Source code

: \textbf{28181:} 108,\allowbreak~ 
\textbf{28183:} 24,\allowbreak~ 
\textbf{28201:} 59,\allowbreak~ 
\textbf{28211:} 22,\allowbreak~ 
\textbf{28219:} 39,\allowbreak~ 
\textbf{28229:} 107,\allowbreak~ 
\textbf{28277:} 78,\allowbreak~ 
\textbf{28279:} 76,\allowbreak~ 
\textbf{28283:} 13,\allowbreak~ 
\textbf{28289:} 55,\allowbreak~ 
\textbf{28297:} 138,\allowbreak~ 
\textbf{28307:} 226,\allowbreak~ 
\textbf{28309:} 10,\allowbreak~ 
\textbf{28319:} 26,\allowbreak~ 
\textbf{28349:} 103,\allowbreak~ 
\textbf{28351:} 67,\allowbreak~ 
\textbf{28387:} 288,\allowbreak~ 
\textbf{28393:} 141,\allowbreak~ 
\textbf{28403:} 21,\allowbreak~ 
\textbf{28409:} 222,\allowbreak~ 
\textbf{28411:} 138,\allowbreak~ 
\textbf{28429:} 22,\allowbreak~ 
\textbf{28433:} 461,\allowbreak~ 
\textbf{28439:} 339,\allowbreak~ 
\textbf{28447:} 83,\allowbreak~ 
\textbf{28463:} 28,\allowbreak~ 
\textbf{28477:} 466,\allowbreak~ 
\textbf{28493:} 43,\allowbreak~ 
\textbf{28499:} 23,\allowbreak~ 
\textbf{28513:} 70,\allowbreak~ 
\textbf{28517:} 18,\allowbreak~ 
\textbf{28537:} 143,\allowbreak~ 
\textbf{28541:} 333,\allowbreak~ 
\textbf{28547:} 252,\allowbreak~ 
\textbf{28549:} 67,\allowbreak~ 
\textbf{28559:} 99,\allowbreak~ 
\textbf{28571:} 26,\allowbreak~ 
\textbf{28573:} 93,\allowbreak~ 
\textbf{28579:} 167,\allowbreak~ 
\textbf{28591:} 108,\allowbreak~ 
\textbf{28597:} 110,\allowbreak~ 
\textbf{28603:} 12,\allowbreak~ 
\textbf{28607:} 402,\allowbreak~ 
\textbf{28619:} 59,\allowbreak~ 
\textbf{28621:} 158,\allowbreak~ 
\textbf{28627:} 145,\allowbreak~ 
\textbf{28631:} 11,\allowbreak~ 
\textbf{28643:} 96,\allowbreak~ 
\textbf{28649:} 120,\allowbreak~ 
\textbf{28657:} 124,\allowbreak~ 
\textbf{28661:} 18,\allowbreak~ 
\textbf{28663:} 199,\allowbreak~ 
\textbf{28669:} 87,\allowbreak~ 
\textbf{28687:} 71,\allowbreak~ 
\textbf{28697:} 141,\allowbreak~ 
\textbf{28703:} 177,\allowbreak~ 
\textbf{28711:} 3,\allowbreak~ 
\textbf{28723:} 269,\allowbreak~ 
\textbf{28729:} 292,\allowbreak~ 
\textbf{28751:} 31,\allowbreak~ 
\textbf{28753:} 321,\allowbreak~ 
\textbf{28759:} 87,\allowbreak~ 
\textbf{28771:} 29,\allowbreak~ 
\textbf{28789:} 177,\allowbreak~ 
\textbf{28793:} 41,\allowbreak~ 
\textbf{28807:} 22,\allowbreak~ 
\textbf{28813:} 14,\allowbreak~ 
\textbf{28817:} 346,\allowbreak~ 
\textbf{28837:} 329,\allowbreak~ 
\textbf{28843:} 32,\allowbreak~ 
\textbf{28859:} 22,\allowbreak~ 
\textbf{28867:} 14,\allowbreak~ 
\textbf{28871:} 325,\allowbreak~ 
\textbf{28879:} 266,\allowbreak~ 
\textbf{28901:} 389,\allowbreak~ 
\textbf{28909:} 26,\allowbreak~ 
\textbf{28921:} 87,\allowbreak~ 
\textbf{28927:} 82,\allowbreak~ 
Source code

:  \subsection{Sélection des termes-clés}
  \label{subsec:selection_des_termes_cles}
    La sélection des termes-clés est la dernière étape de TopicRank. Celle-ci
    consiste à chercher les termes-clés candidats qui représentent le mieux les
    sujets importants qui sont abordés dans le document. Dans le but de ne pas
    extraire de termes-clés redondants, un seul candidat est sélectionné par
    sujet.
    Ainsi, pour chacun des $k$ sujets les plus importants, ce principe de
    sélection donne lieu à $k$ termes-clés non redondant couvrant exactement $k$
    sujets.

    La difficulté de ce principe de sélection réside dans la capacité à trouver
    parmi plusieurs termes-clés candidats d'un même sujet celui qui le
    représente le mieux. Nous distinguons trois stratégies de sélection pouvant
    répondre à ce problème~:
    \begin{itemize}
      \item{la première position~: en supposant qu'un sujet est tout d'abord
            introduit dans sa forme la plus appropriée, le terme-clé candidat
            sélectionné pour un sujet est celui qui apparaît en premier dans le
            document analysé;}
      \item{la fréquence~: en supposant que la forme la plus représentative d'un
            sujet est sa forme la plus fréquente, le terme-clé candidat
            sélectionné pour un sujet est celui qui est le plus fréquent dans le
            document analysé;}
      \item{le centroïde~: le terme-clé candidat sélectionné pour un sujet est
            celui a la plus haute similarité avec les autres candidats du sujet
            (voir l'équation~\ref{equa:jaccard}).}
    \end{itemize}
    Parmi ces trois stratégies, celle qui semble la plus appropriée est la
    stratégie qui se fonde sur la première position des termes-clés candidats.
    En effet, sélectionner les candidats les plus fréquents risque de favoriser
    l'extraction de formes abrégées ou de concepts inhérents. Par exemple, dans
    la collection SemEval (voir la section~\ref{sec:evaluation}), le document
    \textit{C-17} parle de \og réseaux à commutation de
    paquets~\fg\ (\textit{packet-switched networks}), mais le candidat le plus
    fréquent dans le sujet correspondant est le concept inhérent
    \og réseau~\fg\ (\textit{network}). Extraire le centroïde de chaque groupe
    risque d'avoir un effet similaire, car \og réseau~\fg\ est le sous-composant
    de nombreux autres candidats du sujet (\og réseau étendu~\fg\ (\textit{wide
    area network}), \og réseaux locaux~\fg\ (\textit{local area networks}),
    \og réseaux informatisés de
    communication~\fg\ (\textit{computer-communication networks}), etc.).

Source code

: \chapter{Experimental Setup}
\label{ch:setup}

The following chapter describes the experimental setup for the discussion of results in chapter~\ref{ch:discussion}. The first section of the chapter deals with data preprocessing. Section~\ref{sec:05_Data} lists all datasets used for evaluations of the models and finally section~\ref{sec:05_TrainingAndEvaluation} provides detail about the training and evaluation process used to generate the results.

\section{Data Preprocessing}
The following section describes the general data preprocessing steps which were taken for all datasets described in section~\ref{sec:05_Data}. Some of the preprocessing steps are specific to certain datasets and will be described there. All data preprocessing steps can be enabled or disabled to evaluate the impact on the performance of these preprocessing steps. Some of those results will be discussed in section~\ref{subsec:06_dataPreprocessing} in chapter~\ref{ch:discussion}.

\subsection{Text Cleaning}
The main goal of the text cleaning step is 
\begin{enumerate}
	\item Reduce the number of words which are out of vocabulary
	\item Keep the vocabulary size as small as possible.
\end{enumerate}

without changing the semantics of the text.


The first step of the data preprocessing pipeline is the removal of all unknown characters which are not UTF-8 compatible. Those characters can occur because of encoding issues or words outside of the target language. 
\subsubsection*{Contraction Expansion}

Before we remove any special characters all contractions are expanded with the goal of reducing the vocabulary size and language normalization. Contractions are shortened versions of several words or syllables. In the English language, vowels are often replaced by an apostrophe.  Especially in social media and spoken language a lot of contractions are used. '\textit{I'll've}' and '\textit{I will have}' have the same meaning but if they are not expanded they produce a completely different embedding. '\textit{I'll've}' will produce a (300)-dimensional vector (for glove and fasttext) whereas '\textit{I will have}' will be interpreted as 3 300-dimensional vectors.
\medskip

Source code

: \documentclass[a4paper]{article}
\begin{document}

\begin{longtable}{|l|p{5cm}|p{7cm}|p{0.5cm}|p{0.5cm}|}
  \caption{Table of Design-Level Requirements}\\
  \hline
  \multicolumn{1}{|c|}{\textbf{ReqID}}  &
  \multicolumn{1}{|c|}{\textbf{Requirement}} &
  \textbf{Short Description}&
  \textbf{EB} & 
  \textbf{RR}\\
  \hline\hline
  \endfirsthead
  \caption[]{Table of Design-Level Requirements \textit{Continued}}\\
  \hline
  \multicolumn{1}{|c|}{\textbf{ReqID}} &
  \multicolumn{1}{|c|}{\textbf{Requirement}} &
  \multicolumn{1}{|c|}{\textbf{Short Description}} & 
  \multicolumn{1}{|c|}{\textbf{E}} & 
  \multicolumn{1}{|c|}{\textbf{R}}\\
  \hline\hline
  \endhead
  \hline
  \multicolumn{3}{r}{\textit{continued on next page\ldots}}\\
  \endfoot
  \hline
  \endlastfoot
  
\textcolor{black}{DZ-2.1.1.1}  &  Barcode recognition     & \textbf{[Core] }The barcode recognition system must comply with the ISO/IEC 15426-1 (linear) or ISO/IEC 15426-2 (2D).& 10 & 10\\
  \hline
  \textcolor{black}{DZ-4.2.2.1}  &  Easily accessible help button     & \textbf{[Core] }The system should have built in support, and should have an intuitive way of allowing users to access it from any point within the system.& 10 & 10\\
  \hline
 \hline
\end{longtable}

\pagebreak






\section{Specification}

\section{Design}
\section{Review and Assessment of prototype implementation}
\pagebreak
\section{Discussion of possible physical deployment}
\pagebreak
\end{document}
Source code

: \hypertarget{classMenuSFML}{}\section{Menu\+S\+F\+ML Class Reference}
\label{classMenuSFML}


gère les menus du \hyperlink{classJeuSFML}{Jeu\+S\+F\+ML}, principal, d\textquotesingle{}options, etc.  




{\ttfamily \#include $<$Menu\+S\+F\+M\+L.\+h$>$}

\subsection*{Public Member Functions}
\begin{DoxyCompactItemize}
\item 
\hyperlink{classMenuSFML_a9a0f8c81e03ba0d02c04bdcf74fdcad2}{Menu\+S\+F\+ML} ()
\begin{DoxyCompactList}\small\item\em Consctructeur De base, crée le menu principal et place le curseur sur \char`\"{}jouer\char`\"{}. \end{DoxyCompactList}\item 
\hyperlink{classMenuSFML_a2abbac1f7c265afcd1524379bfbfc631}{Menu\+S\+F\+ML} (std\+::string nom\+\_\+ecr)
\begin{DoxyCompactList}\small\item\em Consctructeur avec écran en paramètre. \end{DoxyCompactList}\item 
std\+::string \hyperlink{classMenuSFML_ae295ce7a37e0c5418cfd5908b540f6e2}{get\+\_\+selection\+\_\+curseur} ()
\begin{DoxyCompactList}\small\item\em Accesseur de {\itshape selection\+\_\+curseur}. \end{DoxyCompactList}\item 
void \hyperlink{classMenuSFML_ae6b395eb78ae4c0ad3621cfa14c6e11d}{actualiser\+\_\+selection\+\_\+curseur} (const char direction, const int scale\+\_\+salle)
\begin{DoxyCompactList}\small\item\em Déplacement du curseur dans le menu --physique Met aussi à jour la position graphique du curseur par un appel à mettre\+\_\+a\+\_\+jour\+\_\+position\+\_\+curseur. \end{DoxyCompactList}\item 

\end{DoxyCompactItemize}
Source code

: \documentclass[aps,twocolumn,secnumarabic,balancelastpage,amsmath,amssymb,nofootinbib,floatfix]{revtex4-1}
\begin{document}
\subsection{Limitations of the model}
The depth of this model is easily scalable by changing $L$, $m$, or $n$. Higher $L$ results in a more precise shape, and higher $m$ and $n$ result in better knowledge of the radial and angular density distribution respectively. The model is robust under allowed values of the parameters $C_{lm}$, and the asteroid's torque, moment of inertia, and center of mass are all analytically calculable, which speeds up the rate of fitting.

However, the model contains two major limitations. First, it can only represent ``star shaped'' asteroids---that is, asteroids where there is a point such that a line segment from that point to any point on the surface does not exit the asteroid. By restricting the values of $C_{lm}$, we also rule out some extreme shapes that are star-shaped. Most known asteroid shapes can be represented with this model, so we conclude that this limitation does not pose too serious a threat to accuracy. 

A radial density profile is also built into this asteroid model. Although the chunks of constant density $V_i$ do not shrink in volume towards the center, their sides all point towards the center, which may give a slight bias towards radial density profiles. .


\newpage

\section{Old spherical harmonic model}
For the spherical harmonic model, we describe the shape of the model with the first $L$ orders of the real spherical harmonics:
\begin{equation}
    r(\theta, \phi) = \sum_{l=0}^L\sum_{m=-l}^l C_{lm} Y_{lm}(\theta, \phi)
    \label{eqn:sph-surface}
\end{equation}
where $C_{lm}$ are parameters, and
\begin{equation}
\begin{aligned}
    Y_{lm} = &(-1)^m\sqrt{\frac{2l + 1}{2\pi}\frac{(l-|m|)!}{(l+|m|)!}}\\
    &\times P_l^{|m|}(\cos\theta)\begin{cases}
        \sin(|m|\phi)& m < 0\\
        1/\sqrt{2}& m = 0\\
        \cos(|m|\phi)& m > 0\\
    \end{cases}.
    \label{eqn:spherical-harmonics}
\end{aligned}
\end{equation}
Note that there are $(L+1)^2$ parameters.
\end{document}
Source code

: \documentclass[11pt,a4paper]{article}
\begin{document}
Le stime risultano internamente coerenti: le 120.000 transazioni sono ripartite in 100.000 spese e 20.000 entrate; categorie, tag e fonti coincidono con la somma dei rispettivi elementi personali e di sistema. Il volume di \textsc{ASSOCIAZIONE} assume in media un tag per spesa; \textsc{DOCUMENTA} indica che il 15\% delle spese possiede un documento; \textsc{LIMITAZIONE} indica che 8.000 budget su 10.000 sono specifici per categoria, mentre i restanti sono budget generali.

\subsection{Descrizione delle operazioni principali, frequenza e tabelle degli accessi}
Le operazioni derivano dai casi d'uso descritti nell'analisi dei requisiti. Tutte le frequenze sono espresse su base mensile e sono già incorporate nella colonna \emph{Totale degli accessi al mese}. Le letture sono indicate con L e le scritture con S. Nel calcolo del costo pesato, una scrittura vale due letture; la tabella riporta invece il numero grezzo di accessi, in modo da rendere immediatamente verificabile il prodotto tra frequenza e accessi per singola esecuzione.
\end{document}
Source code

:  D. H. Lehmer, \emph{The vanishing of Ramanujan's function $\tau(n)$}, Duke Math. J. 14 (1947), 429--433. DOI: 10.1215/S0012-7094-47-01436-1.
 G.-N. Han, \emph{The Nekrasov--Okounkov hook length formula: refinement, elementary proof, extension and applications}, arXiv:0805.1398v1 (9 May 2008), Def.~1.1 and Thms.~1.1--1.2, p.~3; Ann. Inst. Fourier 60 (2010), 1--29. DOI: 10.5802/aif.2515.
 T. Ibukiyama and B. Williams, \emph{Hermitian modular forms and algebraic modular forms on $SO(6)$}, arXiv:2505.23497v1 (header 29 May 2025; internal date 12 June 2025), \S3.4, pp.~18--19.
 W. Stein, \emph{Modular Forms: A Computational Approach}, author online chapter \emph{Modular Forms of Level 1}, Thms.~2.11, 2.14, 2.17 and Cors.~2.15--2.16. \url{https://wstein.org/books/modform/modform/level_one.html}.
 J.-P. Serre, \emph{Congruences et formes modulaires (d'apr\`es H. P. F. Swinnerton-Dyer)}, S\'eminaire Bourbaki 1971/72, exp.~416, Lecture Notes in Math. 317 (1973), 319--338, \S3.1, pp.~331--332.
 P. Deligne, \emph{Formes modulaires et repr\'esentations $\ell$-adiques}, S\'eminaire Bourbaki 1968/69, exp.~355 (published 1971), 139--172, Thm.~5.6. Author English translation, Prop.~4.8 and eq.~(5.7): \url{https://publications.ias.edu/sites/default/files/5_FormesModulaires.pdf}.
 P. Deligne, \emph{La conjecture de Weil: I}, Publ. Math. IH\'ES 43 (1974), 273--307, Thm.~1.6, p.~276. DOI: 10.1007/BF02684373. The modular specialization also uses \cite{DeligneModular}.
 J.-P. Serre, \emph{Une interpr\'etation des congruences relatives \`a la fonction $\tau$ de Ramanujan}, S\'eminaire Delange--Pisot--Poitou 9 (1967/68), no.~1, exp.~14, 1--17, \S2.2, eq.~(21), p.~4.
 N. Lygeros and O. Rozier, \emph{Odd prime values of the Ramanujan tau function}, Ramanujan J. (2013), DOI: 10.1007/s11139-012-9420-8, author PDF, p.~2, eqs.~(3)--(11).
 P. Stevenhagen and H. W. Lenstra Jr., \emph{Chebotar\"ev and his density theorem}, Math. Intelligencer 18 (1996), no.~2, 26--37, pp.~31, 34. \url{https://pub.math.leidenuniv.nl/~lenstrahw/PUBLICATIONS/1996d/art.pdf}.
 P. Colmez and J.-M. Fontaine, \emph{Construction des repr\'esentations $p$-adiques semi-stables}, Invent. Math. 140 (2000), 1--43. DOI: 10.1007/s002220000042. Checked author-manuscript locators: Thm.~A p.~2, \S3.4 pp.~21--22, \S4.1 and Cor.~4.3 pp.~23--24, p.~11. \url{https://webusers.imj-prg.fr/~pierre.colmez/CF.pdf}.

★ ★ ★ ★ ★ ★ ★

Look through the data above and return exactly the lines from the one that contains "T. Ibukiyama and" to the one that contains "Forms: A Computational", inclusive, with nothing else.

§ ANSWER SECTION
 T. Ibukiyama and B. Williams, \emph{Hermitian modular forms and algebraic modular forms on $SO(6)$}, arXiv:2505.23497v1 (header 29 May 2025; internal date 12 June 2025), \S3.4, pp.~18--19.
 W. Stein, \emph{Modular Forms: A Computational Approach}, author online chapter \emph{Modular Forms of Level 1}, Thms.~2.11, 2.14, 2.17 and Cors.~2.15--2.16. \url{https://wstein.org/books/modform/modform/level_one.html}.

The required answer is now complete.